(Data items)
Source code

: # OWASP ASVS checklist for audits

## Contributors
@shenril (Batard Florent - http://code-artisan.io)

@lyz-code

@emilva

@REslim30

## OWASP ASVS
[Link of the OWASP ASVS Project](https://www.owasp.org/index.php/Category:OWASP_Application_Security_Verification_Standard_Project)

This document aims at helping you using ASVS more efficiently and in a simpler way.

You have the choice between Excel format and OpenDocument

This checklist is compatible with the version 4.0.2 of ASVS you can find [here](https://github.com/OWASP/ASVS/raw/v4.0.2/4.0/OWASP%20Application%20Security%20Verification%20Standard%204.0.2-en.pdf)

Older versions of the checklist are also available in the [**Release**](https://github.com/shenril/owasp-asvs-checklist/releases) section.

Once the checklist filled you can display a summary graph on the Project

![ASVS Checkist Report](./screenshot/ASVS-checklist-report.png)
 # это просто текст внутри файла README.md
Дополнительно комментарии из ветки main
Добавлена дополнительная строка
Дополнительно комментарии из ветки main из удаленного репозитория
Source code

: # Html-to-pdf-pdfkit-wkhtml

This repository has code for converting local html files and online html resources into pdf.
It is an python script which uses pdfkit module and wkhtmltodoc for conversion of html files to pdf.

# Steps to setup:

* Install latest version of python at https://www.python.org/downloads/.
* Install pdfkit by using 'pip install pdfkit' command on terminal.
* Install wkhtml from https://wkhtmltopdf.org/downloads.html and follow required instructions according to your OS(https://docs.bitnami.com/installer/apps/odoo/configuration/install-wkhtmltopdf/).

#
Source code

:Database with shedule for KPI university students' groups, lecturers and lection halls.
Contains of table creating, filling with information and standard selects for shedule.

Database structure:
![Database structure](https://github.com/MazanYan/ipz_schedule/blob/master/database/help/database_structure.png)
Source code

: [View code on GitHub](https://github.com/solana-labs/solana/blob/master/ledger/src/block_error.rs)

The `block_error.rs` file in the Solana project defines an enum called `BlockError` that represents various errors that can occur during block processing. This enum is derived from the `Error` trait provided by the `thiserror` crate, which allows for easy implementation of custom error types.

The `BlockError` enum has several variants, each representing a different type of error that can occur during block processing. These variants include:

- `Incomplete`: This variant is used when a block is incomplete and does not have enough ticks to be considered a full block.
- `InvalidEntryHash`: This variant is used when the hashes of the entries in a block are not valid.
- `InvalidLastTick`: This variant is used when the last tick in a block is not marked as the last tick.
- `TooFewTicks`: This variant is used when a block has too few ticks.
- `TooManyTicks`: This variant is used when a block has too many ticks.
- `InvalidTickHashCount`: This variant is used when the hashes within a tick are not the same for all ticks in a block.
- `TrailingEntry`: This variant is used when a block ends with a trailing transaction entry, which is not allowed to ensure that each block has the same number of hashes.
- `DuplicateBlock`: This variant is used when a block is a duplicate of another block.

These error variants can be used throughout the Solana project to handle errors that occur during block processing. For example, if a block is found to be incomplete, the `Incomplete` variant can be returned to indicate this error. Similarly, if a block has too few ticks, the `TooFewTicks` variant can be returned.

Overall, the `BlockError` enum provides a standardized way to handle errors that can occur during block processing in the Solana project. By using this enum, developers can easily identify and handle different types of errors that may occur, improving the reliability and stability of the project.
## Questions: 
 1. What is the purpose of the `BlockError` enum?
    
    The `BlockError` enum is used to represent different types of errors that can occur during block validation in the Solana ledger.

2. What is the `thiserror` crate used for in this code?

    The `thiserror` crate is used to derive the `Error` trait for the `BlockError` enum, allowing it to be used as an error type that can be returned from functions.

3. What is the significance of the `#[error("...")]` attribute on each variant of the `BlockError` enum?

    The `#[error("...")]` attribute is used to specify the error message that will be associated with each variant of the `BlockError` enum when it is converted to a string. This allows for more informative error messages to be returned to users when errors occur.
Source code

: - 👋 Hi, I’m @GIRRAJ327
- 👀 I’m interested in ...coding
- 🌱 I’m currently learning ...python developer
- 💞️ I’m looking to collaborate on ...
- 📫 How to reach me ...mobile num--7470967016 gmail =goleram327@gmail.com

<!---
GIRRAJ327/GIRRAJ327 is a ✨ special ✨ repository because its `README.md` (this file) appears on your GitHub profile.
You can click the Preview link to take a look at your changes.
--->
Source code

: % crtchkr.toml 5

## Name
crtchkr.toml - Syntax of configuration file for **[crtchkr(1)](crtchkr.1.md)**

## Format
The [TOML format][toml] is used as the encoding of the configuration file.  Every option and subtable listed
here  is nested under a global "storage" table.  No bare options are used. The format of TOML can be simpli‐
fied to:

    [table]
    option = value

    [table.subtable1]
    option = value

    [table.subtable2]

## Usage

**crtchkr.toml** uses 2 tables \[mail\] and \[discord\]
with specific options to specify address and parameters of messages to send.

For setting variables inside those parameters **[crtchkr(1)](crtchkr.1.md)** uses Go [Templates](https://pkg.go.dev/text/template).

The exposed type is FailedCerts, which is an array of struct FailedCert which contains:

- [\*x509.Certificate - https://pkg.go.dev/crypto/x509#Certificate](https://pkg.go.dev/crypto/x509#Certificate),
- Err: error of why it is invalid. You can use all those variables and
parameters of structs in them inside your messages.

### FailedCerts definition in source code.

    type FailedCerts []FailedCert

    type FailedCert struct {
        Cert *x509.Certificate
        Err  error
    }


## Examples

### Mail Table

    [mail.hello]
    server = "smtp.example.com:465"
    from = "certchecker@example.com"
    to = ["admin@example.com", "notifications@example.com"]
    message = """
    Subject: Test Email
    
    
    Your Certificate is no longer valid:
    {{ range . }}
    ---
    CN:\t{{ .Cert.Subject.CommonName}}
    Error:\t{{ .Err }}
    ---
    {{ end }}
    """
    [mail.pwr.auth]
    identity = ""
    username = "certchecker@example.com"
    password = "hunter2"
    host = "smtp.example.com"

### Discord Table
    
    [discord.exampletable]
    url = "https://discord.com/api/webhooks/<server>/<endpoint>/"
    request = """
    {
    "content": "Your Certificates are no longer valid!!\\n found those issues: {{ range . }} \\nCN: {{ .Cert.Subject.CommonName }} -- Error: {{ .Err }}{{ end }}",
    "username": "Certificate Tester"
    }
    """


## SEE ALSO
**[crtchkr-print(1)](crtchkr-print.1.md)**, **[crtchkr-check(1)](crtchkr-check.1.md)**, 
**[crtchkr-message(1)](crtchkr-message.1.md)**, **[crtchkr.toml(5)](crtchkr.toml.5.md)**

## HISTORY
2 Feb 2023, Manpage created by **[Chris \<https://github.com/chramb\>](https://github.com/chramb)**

- _WHAT IS REQUIRED_
Send back each record exactly as it stands.

- _RESPONSE BOX_
Source code

: # OWASP ASVS checklist for audits

## Contributors
@shenril (Batard Florent - http://code-artisan.io)

@lyz-code

@emilva

@REslim30

## OWASP ASVS
[Link of the OWASP ASVS Project](https://www.owasp.org/index.php/Category:OWASP_Application_Security_Verification_Standard_Project)

This document aims at helping you using ASVS more efficiently and in a simpler way.

You have the choice between Excel format and OpenDocument

This checklist is compatible with the version 4.0.2 of ASVS you can find [here](https://github.com/OWASP/ASVS/raw/v4.0.2/4.0/OWASP%20Application%20Security%20Verification%20Standard%204.0.2-en.pdf)

Older versions of the checklist are also available in the [**Release**](https://github.com/shenril/owasp-asvs-checklist/releases) section.

Once the checklist filled you can display a summary graph on the Project

![ASVS Checkist Report](./screenshot/ASVS-checklist-report.png)
 # это просто текст внутри файла README.md
Дополнительно комментарии из ветки main
Добавлена дополнительная строка
Дополнительно комментарии из ветки main из удаленного репозитория
Source code

: # Html-to-pdf-pdfkit-wkhtml

This repository has code for converting local html files and online html resources into pdf.
It is an python script which uses pdfkit module and wkhtmltodoc for conversion of html files to pdf.

# Steps to setup:

* Install latest version of python at https://www.python.org/downloads/.
* Install pdfkit by using 'pip install pdfkit' command on terminal.
* Install wkhtml from https://wkhtmltopdf.org/downloads.html and follow required instructions according to your OS(https://docs.bitnami.com/installer/apps/odoo/configuration/install-wkhtmltopdf/).

#
Source code

:Database with shedule for KPI university students' groups, lecturers and lection halls.
Contains of table creating, filling with information and standard selects for shedule.

Database structure:
![Database structure](https://github.com/MazanYan/ipz_schedule/blob/master/database/help/database_structure.png)
Source code

: [View code on GitHub](https://github.com/solana-labs/solana/blob/master/ledger/src/block_error.rs)

The `block_error.rs` file in the Solana project defines an enum called `BlockError` that represents various errors that can occur during block processing. This enum is derived from the `Error` trait provided by the `thiserror` crate, which allows for easy implementation of custom error types.

The `BlockError` enum has several variants, each representing a different type of error that can occur during block processing. These variants include:

- `Incomplete`: This variant is used when a block is incomplete and does not have enough ticks to be considered a full block.
- `InvalidEntryHash`: This variant is used when the hashes of the entries in a block are not valid.
- `InvalidLastTick`: This variant is used when the last tick in a block is not marked as the last tick.
- `TooFewTicks`: This variant is used when a block has too few ticks.
- `TooManyTicks`: This variant is used when a block has too many ticks.
- `InvalidTickHashCount`: This variant is used when the hashes within a tick are not the same for all ticks in a block.
- `TrailingEntry`: This variant is used when a block ends with a trailing transaction entry, which is not allowed to ensure that each block has the same number of hashes.
- `DuplicateBlock`: This variant is used when a block is a duplicate of another block.

These error variants can be used throughout the Solana project to handle errors that occur during block processing. For example, if a block is found to be incomplete, the `Incomplete` variant can be returned to indicate this error. Similarly, if a block has too few ticks, the `TooFewTicks` variant can be returned.

Overall, the `BlockError` enum provides a standardized way to handle errors that can occur during block processing in the Solana project. By using this enum, developers can easily identify and handle different types of errors that may occur, improving the reliability and stability of the project.
## Questions: 
 1. What is the purpose of the `BlockError` enum?
    
    The `BlockError` enum is used to represent different types of errors that can occur during block validation in the Solana ledger.

2. What is the `thiserror` crate used for in this code?

    The `thiserror` crate is used to derive the `Error` trait for the `BlockError` enum, allowing it to be used as an error type that can be returned from functions.

3. What is the significance of the `#[error("...")]` attribute on each variant of the `BlockError` enum?

    The `#[error("...")]` attribute is used to specify the error message that will be associated with each variant of the `BlockError` enum when it is converted to a string. This allows for more informative error messages to be returned to users when errors occur.
Source code

: - 👋 Hi, I’m @GIRRAJ327
- 👀 I’m interested in ...coding
- 🌱 I’m currently learning ...python developer
- 💞️ I’m looking to collaborate on ...
- 📫 How to reach me ...mobile num--7470967016 gmail =goleram327@gmail.com

<!---
GIRRAJ327/GIRRAJ327 is a ✨ special ✨ repository because its `README.md` (this file) appears on your GitHub profile.
You can click the Preview link to take a look at your changes.
--->
Source code

: % crtchkr.toml 5

## Name
crtchkr.toml - Syntax of configuration file for **[crtchkr(1)](crtchkr.1.md)**

## Format
The [TOML format][toml] is used as the encoding of the configuration file.  Every option and subtable listed
here  is nested under a global "storage" table.  No bare options are used. The format of TOML can be simpli‐
fied to:

    [table]
    option = value

    [table.subtable1]
    option = value

    [table.subtable2]

## Usage

**crtchkr.toml** uses 2 tables \[mail\] and \[discord\]
with specific options to specify address and parameters of messages to send.

For setting variables inside those parameters **[crtchkr(1)](crtchkr.1.md)** uses Go [Templates](https://pkg.go.dev/text/template).

The exposed type is FailedCerts, which is an array of struct FailedCert which contains:

- [\*x509.Certificate - https://pkg.go.dev/crypto/x509#Certificate](https://pkg.go.dev/crypto/x509#Certificate),
- Err: error of why it is invalid. You can use all those variables and
parameters of structs in them inside your messages.

### FailedCerts definition in source code.

    type FailedCerts []FailedCert

    type FailedCert struct {
        Cert *x509.Certificate
        Err  error
    }


## Examples

### Mail Table

    [mail.hello]
    server = "smtp.example.com:465"
    from = "certchecker@example.com"
    to = ["admin@example.com", "notifications@example.com"]
    message = """
    Subject: Test Email
    
    
    Your Certificate is no longer valid:
    {{ range . }}
    ---
    CN:\t{{ .Cert.Subject.CommonName}}
    Error:\t{{ .Err }}
    ---
    {{ end }}
    """
    [mail.pwr.auth]
    identity = ""
    username = "certchecker@example.com"
    password = "hunter2"
    host = "smtp.example.com"

### Discord Table
    
    [discord.exampletable]
    url = "https://discord.com/api/webhooks/<server>/<endpoint>/"
    request = """
    {
    "content": "Your Certificates are no longer valid!!\\n found those issues: {{ range . }} \\nCN: {{ .Cert.Subject.CommonName }} -- Error: {{ .Err }}{{ end }}",
    "username": "Certificate Tester"
    }
    """


## SEE ALSO
**[crtchkr-print(1)](crtchkr-print.1.md)**, **[crtchkr-check(1)](crtchkr-check.1.md)**, 
**[crtchkr-message(1)](crtchkr-message.1.md)**, **[crtchkr.toml(5)](crtchkr.toml.5.md)**

## HISTORY
2 Feb 2023, Manpage created by **[Chris \<https://github.com/chramb\>](https://github.com/chramb)**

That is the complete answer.